Information:
■ ■ ■ ■ ■ ■ ■

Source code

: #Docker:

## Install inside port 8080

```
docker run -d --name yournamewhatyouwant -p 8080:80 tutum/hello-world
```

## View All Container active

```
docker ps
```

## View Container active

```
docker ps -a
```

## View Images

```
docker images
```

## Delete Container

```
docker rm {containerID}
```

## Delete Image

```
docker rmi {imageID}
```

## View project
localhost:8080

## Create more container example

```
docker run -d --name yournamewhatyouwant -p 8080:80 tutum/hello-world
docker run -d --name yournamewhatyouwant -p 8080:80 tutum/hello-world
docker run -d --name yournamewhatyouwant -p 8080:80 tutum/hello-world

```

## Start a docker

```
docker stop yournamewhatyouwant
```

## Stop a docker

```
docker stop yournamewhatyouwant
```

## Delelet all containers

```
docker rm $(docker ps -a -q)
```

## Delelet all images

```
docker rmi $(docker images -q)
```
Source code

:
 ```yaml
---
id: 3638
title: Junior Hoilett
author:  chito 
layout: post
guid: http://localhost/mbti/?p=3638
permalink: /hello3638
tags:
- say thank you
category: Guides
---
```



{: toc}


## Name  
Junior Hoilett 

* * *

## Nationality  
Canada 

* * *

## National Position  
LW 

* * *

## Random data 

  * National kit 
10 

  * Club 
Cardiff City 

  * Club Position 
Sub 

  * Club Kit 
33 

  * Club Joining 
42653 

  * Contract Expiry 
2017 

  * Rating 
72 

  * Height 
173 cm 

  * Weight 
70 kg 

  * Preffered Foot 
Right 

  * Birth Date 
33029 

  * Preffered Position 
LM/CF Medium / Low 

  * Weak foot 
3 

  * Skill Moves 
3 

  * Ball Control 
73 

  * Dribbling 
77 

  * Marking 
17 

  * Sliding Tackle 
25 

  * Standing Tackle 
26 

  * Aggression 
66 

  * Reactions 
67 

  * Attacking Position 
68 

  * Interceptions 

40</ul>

■ ■ ■ ■ ■ ■ ■

Please copy every line of the records above in which "active" appears.

Result of this task:
## View All Container active
## View Container active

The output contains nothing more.